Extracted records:
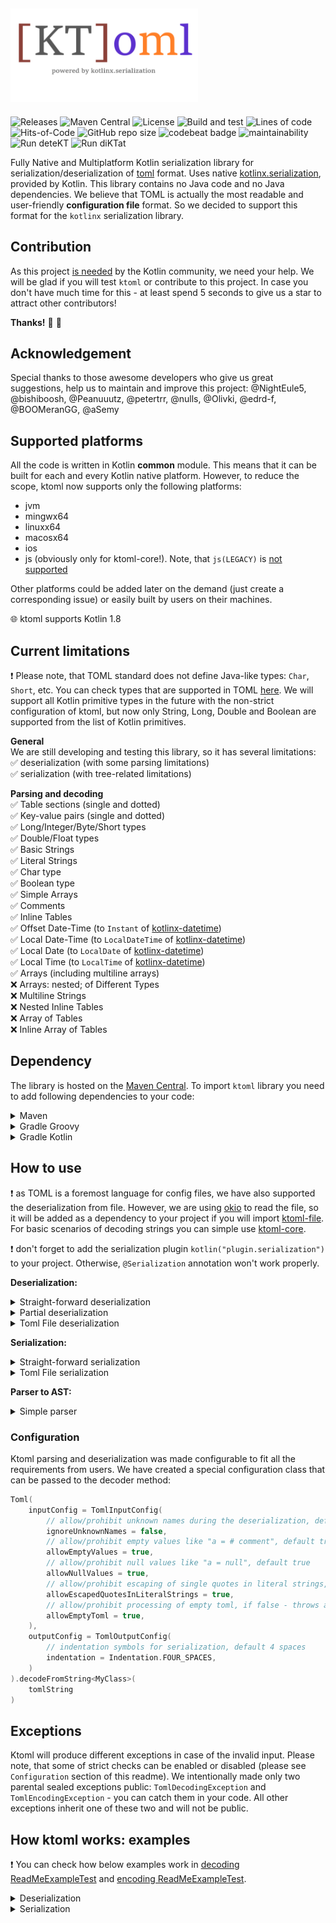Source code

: ## <img src="/ktoml.png" width="300px"/>

![Releases](https://img.shields.io/github/v/release/akuleshov7/ktoml)
![Maven Central](https://img.shields.io/maven-central/v/com.akuleshov7/ktoml-core)
![License](https://img.shields.io/github/license/akuleshov7/ktoml)
![Build and test](https://github.com/akuleshov7/ktoml/actions/workflows/build_and_test.yml/badge.svg?branch=main)
![Lines of code](https://img.shields.io/tokei/lines/github/akuleshov7/ktoml)
![Hits-of-Code](https://hitsofcode.com/github/akuleshov7/ktoml?branch=main)
![GitHub repo size](https://img.shields.io/github/repo-size/akuleshov7/ktoml)
![codebeat badge](https://codebeat.co/badges/0518ea49-71ed-4bfd-8dd3-62da7034eebd)
![maintainability](https://api.codeclimate.com/v1/badges/c75d2d6b0d44cea7aefe/maintainability)
![Run deteKT](https://github.com/akuleshov7/ktoml/actions/workflows/detekt.yml/badge.svg?branch=main)
![Run diKTat](https://github.com/akuleshov7/ktoml/actions/workflows/diktat.yml/badge.svg?branch=main)

Fully Native and Multiplatform Kotlin serialization library for serialization/deserialization of [toml](https://toml.io/en/) format.
Uses native [kotlinx.serialization](https://github.com/Kotlin/kotlinx.serialization), provided by Kotlin. This library contains no Java code and no Java dependencies.
We believe that TOML is actually the most readable and user-friendly **configuration file** format.
So we decided to support this format for the `kotlinx` serialization library.

## Contribution
As this project [is needed](https://github.com/Kotlin/kotlinx.serialization/issues/1092) by the Kotlin community, we need your help.
We will be glad if you will test `ktoml` or contribute to this project.
In case you don't have much time for this - at least spend 5 seconds to give us a star to attract other contributors!

**Thanks!** :pray: :partying_face:

## Acknowledgement
Special thanks to those awesome developers who give us great suggestions, help us to maintain and improve this project:
@NightEule5, @bishiboosh, @Peanuuutz, @petertrr, @nulls, @Olivki, @edrd-f, @BOOMeranGG, @aSemy

## Supported platforms
All the code is written in Kotlin **common** module. This means that it can be built for each and every Kotlin native platform.
However, to reduce the scope, ktoml now supports only the following platforms:
- jvm
- mingwx64
- linuxx64
- macosx64
- ios
- js (obviously only for ktoml-core!). Note, that `js(LEGACY)` is [not supported](https://github.com/Kotlin/kotlinx.serialization/issues/1448)

Other platforms could be added later on the demand (just create a corresponding issue) or easily built by users on their machines.

:globe_with_meridians: ktoml supports Kotlin 1.8

## Current limitations
:heavy_exclamation_mark: Please note, that TOML standard does not define Java-like types: `Char`, `Short`, etc.
You can check types that are supported in TOML [here](https://toml.io/en/v1.0.0#string).
We will support all Kotlin primitive types in the future with the non-strict configuration of ktoml, but now
only String, Long, Double and Boolean are supported from the list of Kotlin primitives.

**General** \
We are still developing and testing this library, so it has several limitations: \
:white_check_mark: deserialization (with some parsing limitations) \
:white_check_mark: serialization (with tree-related limitations)

**Parsing and decoding** \
:white_check_mark: Table sections (single and dotted) \
:white_check_mark: Key-value pairs (single and dotted) \
:white_check_mark: Long/Integer/Byte/Short types \
:white_check_mark: Double/Float types \
:white_check_mark: Basic Strings \
:white_check_mark: Literal Strings \
:white_check_mark: Char type \
:white_check_mark: Boolean type \
:white_check_mark: Simple Arrays \
:white_check_mark: Comments \
:white_check_mark: Inline Tables \
:white_check_mark: Offset Date-Time (to `Instant` of [kotlinx-datetime](https://github.com/Kotlin/kotlinx-datetime)) \
:white_check_mark: Local Date-Time (to `LocalDateTime` of [kotlinx-datetime](https://github.com/Kotlin/kotlinx-datetime)) \
:white_check_mark: Local Date (to `LocalDate` of [kotlinx-datetime](https://github.com/Kotlin/kotlinx-datetime)) \
:white_check_mark: Local Time (to `LocalTime` of [kotlinx-datetime](https://github.com/Kotlin/kotlinx-datetime)) \
:white_check_mark: Arrays (including multiline arrays) \
:x: Arrays: nested; of Different Types \
:x: Multiline Strings \
:x: Nested Inline Tables \
:x: Array of Tables \
:x: Inline Array of Tables

## Dependency
The library is hosted on the [Maven Central](https://search.maven.org/artifact/com.akuleshov7/ktoml-core).
To import `ktoml` library you need to add following dependencies to your code:
<details>
<summary>Maven</summary>

```pom
<dependency>
  <groupId>com.akuleshov7</groupId>
  <artifactId>ktoml-core</artifactId>
  <version>0.3.0</version>
</dependency>
<dependency>
  <groupId>com.akuleshov7</groupId>
  <artifactId>ktoml-file</artifactId>
  <version>0.3.0</version>
</dependency>
```
</details>

<details>
<summary>Gradle Groovy</summary>

```groovy
implementation 'com.akuleshov7:ktoml-core:0.3.0'
implementation 'com.akuleshov7:ktoml-file:0.3.0'
```
</details>

<details>
<summary>Gradle Kotlin</summary>

```kotlin
implementation("com.akuleshov7:ktoml-core:0.3.0")
implementation("com.akuleshov7:ktoml-file:0.3.0")
```
</details>

## How to use
:heavy_exclamation_mark: as TOML is a foremost language for config files, we have also supported the deserialization from file.
However, we are using [okio](https://github.com/square/okio) to read the file, so it will be added as a dependency to your
project if you will import [ktoml-file](https://search.maven.org/artifact/com.akuleshov7/ktoml-file).
For basic scenarios of decoding strings you can simple use [ktoml-core](https://search.maven.org/artifact/com.akuleshov7/ktoml-core).

:heavy_exclamation_mark: don't forget to add the serialization plugin `kotlin("plugin.serialization")` to your project.
Otherwise, `@Serialization` annotation won't work properly.

**Deserialization:**
<details>
<summary>Straight-forward deserialization</summary>

```kotlin
// add extensions from 'kotlinx' lib to your project:
import kotlinx.serialization.decodeFromString
import kotlinx.serialization.serializer
// add com.akuleshov7:ktoml-core to your project:
import com.akuleshov7.ktoml.deserialize

@Serializable
data class MyClass(/* your fields */)

// to deserialize toml input in a string format (separated by newlines '\n')
// no need to provide serializer() explicitly if you will use extension method from
// <kotlinx.serialization.decodeFromString>
val resultFromString = Toml.decodeFromString<MyClass>(/* string with a toml input */)
val resultFromList = Toml.decodeFromString<MyClass>(serializer(), /* list with lines of strings with a toml input */)
```
</details>

<details>
<summary>Partial deserialization</summary>

Partial Deserialization can be useful when you would like to deserialize only **one single** table and you do not want
to reproduce whole object structure in your code.

```kotlin
// If you need to deserialize only some part of the toml - provide the full name of the toml table. 
// The deserializer will work only with this table and it's children.
// For example if you have the following toml, but you want only to decode [c.d.e.f] table: 
// [a]
//   b = 1
// [c.d.e.f]
//   d = "5"

val result = Toml.partiallyDecodeFromString<MyClassOnlyForTable>(serializer(), /* string with a toml input */, "c.d.e.f")
val result = Toml.partiallyDecodeFromString<MyClassOnlyForTable>(serializer(), /* list with toml strings */, "c.d.e.f")
```
</details>

<details>
<summary>Toml File deserialization</summary>

```kotlin
// add com.akuleshov7:ktoml-file to your project
import com.akuleshov7.ktoml.file

val resultFromString = TomlFileReader.decodeFromFile<MyClass>(serializer(), /* file path to toml file */)
val resultFromList = TomlFileReader.partiallyDecodeFromFile<MyClass>(serializer(),  /* file path to toml file */, /* table name */)
```
</details>

**Serialization:**
<details>
<summary>Straight-forward serialization</summary>

```kotlin
// add extensions from 'kotlinx' lib to your project:
import kotlinx.serialization.encodeFromString
// add com.akuleshov7:ktoml-core to your project:
import com.akuleshov7.ktoml.Toml

@Serializable
data class MyClass(/* your fields */)

val toml = Toml.decodeFromString(MyClass(/* ... */))
```
</details>

<details>
<summary>Toml File serialization</summary>

```kotlin
// add com.akuleshov7:ktoml-file to your project
import com.akuleshov7.ktoml.file.TomlFileWriter

TomlFileWriter.encodeToFile<MyClass>(serializer(), /* file path to toml file */)
```
</details>

**Parser to AST:**
<details>
<summary>Simple parser</summary>

```kotlin
import com.akuleshov7.ktoml.parsers.TomlParser
import com.akuleshov7.ktoml.TomlConfig
/* ========= */
var tomlAST = TomlParser(TomlInputConfig()).parseStringsToTomlTree(/* list with toml strings */)
tomlAST = TomlParser(TomlInputConfig()).parseString(/* the string that you want to parse */)
tomlAST.prettyPrint()
```
</details>

### Configuration
Ktoml parsing and deserialization was made configurable to fit all the requirements from users. We have created a
special configuration class that can be passed to the decoder method:

```kotlin
Toml(
    inputConfig = TomlInputConfig(
        // allow/prohibit unknown names during the deserialization, default false
        ignoreUnknownNames = false,
        // allow/prohibit empty values like "a = # comment", default true
        allowEmptyValues = true,
        // allow/prohibit null values like "a = null", default true
        allowNullValues = true,
        // allow/prohibit escaping of single quotes in literal strings, default true
        allowEscapedQuotesInLiteralStrings = true,
        // allow/prohibit processing of empty toml, if false - throws an InternalDecodingException exception, default is true
        allowEmptyToml = true,
    ),
    outputConfig = TomlOutputConfig(
        // indentation symbols for serialization, default 4 spaces
        indentation = Indentation.FOUR_SPACES,
    )
).decodeFromString<MyClass>(
    tomlString
)
```

## Exceptions
Ktoml will produce different exceptions in case of the invalid input. Please note, that some of strict checks can be enabled or disabled (please see
`Configuration` section of this readme). We intentionally made only two parental sealed exceptions public:
`TomlDecodingException` and `TomlEncodingException` - you can catch them in your code. All other exceptions inherit one of these two and will not be public.

## How ktoml works: examples
:heavy_exclamation_mark: You can check how below examples work in [decoding ReadMeExampleTest](https://github.com/akuleshov7/ktoml/blob/main/ktoml-core/src/commonTest/kotlin/com/akuleshov7/ktoml/decoders/ReadMeExampleTest.kt) and [encoding ReadMeExampleTest](https://github.com/akuleshov7/ktoml/blob/main/ktoml-core/src/commonTest/kotlin/com/akuleshov7/ktoml/encoders/ReadMeExampleTest.kt).

<details>
<summary>Deserialization</summary>
The following example:

```toml
someBooleanProperty = true
# inline tables in gradle 'libs.versions.toml' notation
gradle-libs-like-property = { id = "org.jetbrains.kotlin.jvm", version.ref = "kotlin" }

[table1]
    # null is prohibited by the TOML spec, but allowed in ktoml for nullable types
    # so for 'property1' null value is ok. Use: property1 = null  
    property1 = 100
    property2 = 6

[table2]
    someNumber = 5
[table2."akuleshov7.com"]
    name = 'this is a "literal" string'
    # empty lists are also supported
    configurationList = ["a",  "b",  "c"]

    # such redeclaration of table2
    # is prohibited in toml specification;
    # but ktoml is allowing it in non-strict mode: 
    [table2]
        otherNumber = 5.56
        # use single quotes
        charFromString = 'a'
        charFromInteger = 123
```

can be deserialized to `MyClass`:
```kotlin
@Serializable
data class MyClass(
    val someBooleanProperty: Boolean,
    val table1: Table1,
    val table2: Table2,
    @SerialName("gradle-libs-like-property")
    val kotlinJvm: GradlePlugin
)

@Serializable
data class Table1(
    // nullable property, from toml input you can pass "null"/"nil"/"empty" value (no quotes needed) to this field
    val property1: Long?,
    // please note, that according to the specification of toml integer values should be represented with Long,
    // but we allow to use Int/Short/etc. Just be careful with overflow
    val property2: Byte,
    // no need to pass this value in the input as it has the default value and so it is NOT REQUIRED
    val property3: Short = 5
)

@Serializable
data class Table2(
    val someNumber: Long,
    @SerialName("akuleshov7.com")
    val inlineTable: NestedTable,
    val otherNumber: Double,
    // Char in a manner of Java/Kotlin is not supported in TOML, because single quotes are used for literal strings.
    // However, ktoml supports reading Char from both single-char string and from it's integer code
    val charFromString: Char,
    val charFromInteger: Char
)

@Serializable
data class NestedTable(
    val name: String,
    @SerialName("configurationList")
    val overriddenName: List<String?>
)

@Serializable
data class GradlePlugin(val id: String, val version: Version)

@Serializable
data class Version(val ref: String)
```

with the following code:
```kotlin
Toml.decodeFromString<MyClass>(/* your toml string */)
```

Translation of the example above to json-terminology:

```json
{
  "someBooleanProperty": true,
  
  "gradle-libs-like-property": {
    "id": "org.jetbrains.kotlin.jvm",
    "version": {
      "ref": "kotlin"
    }
  },
  
  "table1": {
    "property1": 100,
    "property2": 5
  },
  "table2": {
    "someNumber": 5,
    
    "otherNumber": 5.56,
    "akuleshov7.com": {
      "name": "my name",
      "configurationList": [
        "a",
        "b",
        "c"
      ]
    }
  }
}
``` 
</details>

<details>
<summary>Serialization</summary>
The following example from above:

```toml
someBooleanProperty = true
# inline tables in gradle 'libs.versions.toml' notation
gradle-libs-like-property = { id = "org.jetbrains.kotlin.jvm", version.ref = "kotlin" }

[table1]
# null is prohibited by the TOML spec, but allowed in ktoml for nullable types
# so for 'property1' null value is ok. Use: property1 = null. 
# Null can also be prohibited with 'allowNullValues = false'
property1 = 100
property2 = 6

[table2]
    someNumber = 5
    [table2."akuleshov7.com"]
        name = 'this is a "literal" string'
        # empty lists are also supported
        configurationList = ["a",  "b",  "c"]

# such redeclaration of table2
# is prohibited in toml specification;
# but ktoml is allowing it in non-strict mode: 
[table2]
    otherNumber = 5.56
    # use single quotes
    charFromString = 'a'
    charFromInteger = 123
```

can be serialized from `MyClass`:

```kotlin
@Serializable
data class MyClass(
    val someBooleanProperty: Boolean,
    @TomlComments(
        "Comments can be added",
        "More comments can also be added"
    )
    val table1: Table1,
    val table2: Table2,
   @SerialName("gradle-libs-like-property")
   val kotlinJvm: GradlePlugin
)

@Serializable
data class Table1(
    @TomlComments(inline = "At the end of lines too")
    // nullable values, represented as "null" in toml. For more strict behavior,
    // null values can be ignored with the ignoreNullValues config property.
    val property1: Long?,
    // please note, that according to the specification of toml integer values should be represented with Long
    val property2: Long,
    // Default values can be ignored with the ignoreDefaultValues config property.
    val property3: Long = 5
)

@Serializable
data class Table2(
    // Integers can be formatted in hex, binary, etc. Currently only decimal is
    // supported.
    @TomlInteger(IntegerRepresentation.DECIMAL)
    val someNumber: Long,
    @SerialName("akuleshov7.com")
    @TomlInlineTable // Can be on the property
    val inlineTable: InlineTable,
    @TomlComments(
        "Properties always appear before sub-tables, tables aren't redeclared"
    )
    val otherNumber: Double
)

@Serializable
data class InlineTable(
    @TomlLiteral
    val name: String,
    @SerialName("configurationList")
    val overriddenName: List<String?>
)

@Serializable
@TomlInlineTable // ...or the class
data class GradlePlugin(
    val id: String,
    // version is "collapsed": single member inline tables become dotted pairs.
    val version: Version
)

@Serializable
@TomlInlineTable
data class Version(val ref: String)
```

with the following code:

```kotlin
Toml.encodeToString<MyClass>(/* your encoded object */)
```
</details>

▶ [Task prompt]: Retype each line of the data exactly, beginning with the first; include the line containing "Special thanks to" and stop there, skipping every picture.

▶ [Answer space]:
Source code

: ## <img src="/ktoml.png" width="300px"/>

![Releases](https://img.shields.io/github/v/release/akuleshov7/ktoml)
![Maven Central](https://img.shields.io/maven-central/v/com.akuleshov7/ktoml-core)
![License](https://img.shields.io/github/license/akuleshov7/ktoml)
![Build and test](https://github.com/akuleshov7/ktoml/actions/workflows/build_and_test.yml/badge.svg?branch=main)
![Lines of code](https://img.shields.io/tokei/lines/github/akuleshov7/ktoml)
![Hits-of-Code](https://hitsofcode.com/github/akuleshov7/ktoml?branch=main)
![GitHub repo size](https://img.shields.io/github/repo-size/akuleshov7/ktoml)
![codebeat badge](https://codebeat.co/badges/0518ea49-71ed-4bfd-8dd3-62da7034eebd)
![maintainability](https://api.codeclimate.com/v1/badges/c75d2d6b0d44cea7aefe/maintainability)
![Run deteKT](https://github.com/akuleshov7/ktoml/actions/workflows/detekt.yml/badge.svg?branch=main)
![Run diKTat](https://github.com/akuleshov7/ktoml/actions/workflows/diktat.yml/badge.svg?branch=main)

Fully Native and Multiplatform Kotlin serialization library for serialization/deserialization of [toml](https://toml.io/en/) format.
Uses native [kotlinx.serialization](https://github.com/Kotlin/kotlinx.serialization), provided by Kotlin. This library contains no Java code and no Java dependencies.
We believe that TOML is actually the most readable and user-friendly **configuration file** format.
So we decided to support this format for the `kotlinx` serialization library.

## Contribution
As this project [is needed](https://github.com/Kotlin/kotlinx.serialization/issues/1092) by the Kotlin community, we need your help.
We will be glad if you will test `ktoml` or contribute to this project.
In case you don't have much time for this - at least spend 5 seconds to give us a star to attract other contributors!

**Thanks!** :pray: :partying_face:

## Acknowledgement
Special thanks to those awesome developers who give us great suggestions, help us to maintain and improve this project:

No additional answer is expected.